2 The principles that inform the exercise of the Court’s discretion to award costs under s 43 of the Federal Court of Australia Act 1976 (Cth) are well accepted. That discretion is absolute and unfettered but must be exercised judicially and cannot be exercised on grounds unconnected with the litigation: see Cretazzo v Lombardi (1975) 13 SASR 4 at 11; Re Wilcox; Ex parte Venture Industries Pty Ltd (1996) 141 ALR 727 at 732. Neither can the power to award costs be used to punish either a successful or an unsuccessful party: cf Latoudis v Casey (1990) 170 CLR 534 at 566-567.
3 Equally well accepted are the principles informing the proper exercise of the s 43 discretion. These are:
(i) ordinarily costs follow the event and a successful litigant receives costs in the absence of special circumstances justifying some other order;
(ii) where a litigant has succeeded only upon a portion of the claim, the circumstances may make it reasonable that the litigant bear the expense of litigating that portion upon which he or she has failed; and
(iii) a successful party who has failed on certain issues may not only be deprived of the costs of those issues but may be ordered as well to pay the other parties’ costs of them.

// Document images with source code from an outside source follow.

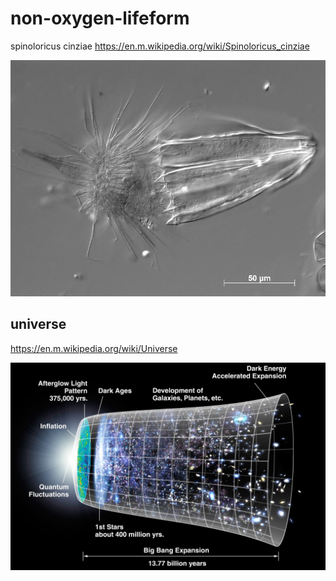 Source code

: non-oxygen-lifeform
===================
spinoloricus cinziae
https://en.m.wikipedia.org/wiki/Spinoloricus_cinziae

![](https://github.com/nondejus/non-oxygen-lifeform/blob/main/page_1_width_860.png)

## universe
https://en.m.wikipedia.org/wiki/Universe

![](https://github.com/nondejus/non-oxygen-lifeform/blob/main/2560px-CMB_Timeline300_no_WMAP.jpg)
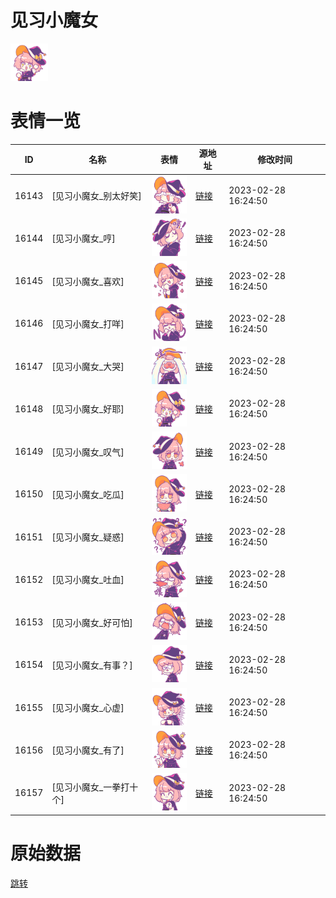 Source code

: # 见习小魔女

<img src="./cover.png" height="60" alt="cover" />

# 表情一览

|ID|名称|表情|源地址|修改时间|
|----|----|----|----|----|
|16143|[见习小魔女_别太好笑]|<img src="./pic/016143_%5B见习小魔女_别太好笑%5D.png" height="60" alt="别太好笑"/>|[链接](https://i0.hdslb.com/bfs/garb/d6f008fe3e08aff6dfe3aa42aa10cbb7d0616220.png)|2023-02-28 16:24:50|
|16144|[见习小魔女_哼]|<img src="./pic/016144_%5B见习小魔女_哼%5D.png" height="60" alt="哼"/>|[链接](https://i0.hdslb.com/bfs/garb/b3376d825a06e859d848270cb683a6b0c50eca04.png)|2023-02-28 16:24:50|
|16145|[见习小魔女_喜欢]|<img src="./pic/016145_%5B见习小魔女_喜欢%5D.png" height="60" alt="喜欢"/>|[链接](https://i0.hdslb.com/bfs/garb/238c1c3da66b3891ddef1e045a0a616407f9787e.png)|2023-02-28 16:24:50|
|16146|[见习小魔女_打咩]|<img src="./pic/016146_%5B见习小魔女_打咩%5D.png" height="60" alt="打咩"/>|[链接](https://i0.hdslb.com/bfs/garb/b0589d24d455bf19b77665179bd9fd089f957b04.png)|2023-02-28 16:24:50|
|16147|[见习小魔女_大哭]|<img src="./pic/016147_%5B见习小魔女_大哭%5D.png" height="60" alt="大哭"/>|[链接](https://i0.hdslb.com/bfs/garb/5f681c14b00b26eb22c76422a694055d08914740.png)|2023-02-28 16:24:50|
|16148|[见习小魔女_好耶]|<img src="./pic/016148_%5B见习小魔女_好耶%5D.png" height="60" alt="好耶"/>|[链接](https://i0.hdslb.com/bfs/garb/0b0e646a64c8c856a0ba2857c309110fc2941e38.png)|2023-02-28 16:24:50|
|16149|[见习小魔女_叹气]|<img src="./pic/016149_%5B见习小魔女_叹气%5D.png" height="60" alt="叹气"/>|[链接](https://i0.hdslb.com/bfs/garb/47034149017a19c5cad980dabbb4490d1b14f552.png)|2023-02-28 16:24:50|
|16150|[见习小魔女_吃瓜]|<img src="./pic/016150_%5B见习小魔女_吃瓜%5D.png" height="60" alt="吃瓜"/>|[链接](https://i0.hdslb.com/bfs/garb/e09378a9fb7c272df6842b53182aa10245044c88.png)|2023-02-28 16:24:50|
|16151|[见习小魔女_疑惑]|<img src="./pic/016151_%5B见习小魔女_疑惑%5D.png" height="60" alt="疑惑"/>|[链接](https://i0.hdslb.com/bfs/garb/f3ba5808c7c3584368221c65747de7050847ac16.png)|2023-02-28 16:24:50|
|16152|[见习小魔女_吐血]|<img src="./pic/016152_%5B见习小魔女_吐血%5D.png" height="60" alt="吐血"/>|[链接](https://i0.hdslb.com/bfs/garb/c6f18dc6e24ffeac68cabe331f33863b264cab42.png)|2023-02-28 16:24:50|
|16153|[见习小魔女_好可怕]|<img src="./pic/016153_%5B见习小魔女_好可怕%5D.png" height="60" alt="好可怕"/>|[链接](https://i0.hdslb.com/bfs/garb/afe58db5c4becc9006e5f63023c69edad1973bde.png)|2023-02-28 16:24:50|
|16154|[见习小魔女_有事？]|<img src="./pic/016154_%5B见习小魔女_有事？%5D.png" height="60" alt="有事？"/>|[链接](https://i0.hdslb.com/bfs/garb/c1c57f7b4ab3bd6c6083400ee132a24d8067d769.png)|2023-02-28 16:24:50|
|16155|[见习小魔女_心虚]|<img src="./pic/016155_%5B见习小魔女_心虚%5D.png" height="60" alt="心虚"/>|[链接](https://i0.hdslb.com/bfs/garb/ca057828882e061cc5369f32d44918d11cf435d7.png)|2023-02-28 16:24:50|
|16156|[见习小魔女_有了]|<img src="./pic/016156_%5B见习小魔女_有了%5D.png" height="60" alt="有了"/>|[链接](https://i0.hdslb.com/bfs/garb/c418140d701f78aad847089c332c91366c48bf1c.png)|2023-02-28 16:24:50|
|16157|[见习小魔女_一拳打十个]|<img src="./pic/016157_%5B见习小魔女_一拳打十个%5D.png" height="60" alt="一拳打十个"/>|[链接](https://i0.hdslb.com/bfs/garb/64964a235e9a529adf3ba55d167a94fa7e521a38.png)|2023-02-28 16:24:50|

# 原始数据

[跳转](./raw.json)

In this sense ‘issue’ does not mean a precise issue in the technical pleading sense but any disputed question of fact or law.
Ruddock v Vadarlis (2001) 115 FCR 229 at [11] approving Hughes v Western Australian Cricket Association (Inc) (1986) 69 ALR 660; ATPR 40-748 at 48,136. See generally Dal Pont, Laws of Cost (2003) ch 8. Only the first of these is presently relevant.
4 Notwithstanding the ordinary principle of costs following the event, there are two considerations of potentially present relevance of which account properly can be taken in justification of a departure from that principle. These are the reasonableness of the applicant in bringing the application and where the respondent, as in this case, is a public authority, the general importance both of the clarification of the law for such an authority and of securing proper compliance with it: see eg Perrett v Commissioner for Superannuation (1991) 29 FCR 581 at 594; see also Wilderness Society Inc v Hon Malcolm Turnbull, Minister for Environment and Water Resources [2008] FCAFC 19 at [7].
5 In the principal proceeding I concluded that the application should be dismissed, not because the respondent properly understood and complied with its obligations to the public under the Freedom of Information Act 1982 (Cth) or the Administrative Decisions (Judicial Review) Act 1977 (Cth), but because there would be no utility in granting the relief sought in the events which had happened. It is not unfair to say that Mr Duncan’s requests and in the event this litigation have been instrumental in leading Centrelink to an understanding of its responsibilities under the two Acts and of its compliance obligations.
6 Though Centrelink wrote to Mr Duncan on 4 October 2006 giving reasons why it considered it need not provide him with a statement of reasons given it had furnished him with a copy of the FOI manual he sought, I consider it likely that he did not receive that letter until after he commenced the present proceedings. If it be thought that by providing Mr Duncan with the manual Centrelink had complied with its obligation to the public under s 9 of the FOI Act, the contrary was the case. It was only in September of 2007 that public notification was given that the manual was available for inspection and purchase. This was long after the first hearing in this matter.
7 I equally am not satisfied that, if the respondent CEO had complied with the statutory obligations imposed by s 13(3) of the AD(JR) Act in responding to Mr Duncan’s requests, Mr Duncan would not have desisted from taking the litigious course that he did even though it was as I found ultimately doomed.
8 There has, in my view, been an important benefit secured by this proceeding in the administration of the FOI Act by Centrelink notwithstanding Mr Duncan’s lack of success.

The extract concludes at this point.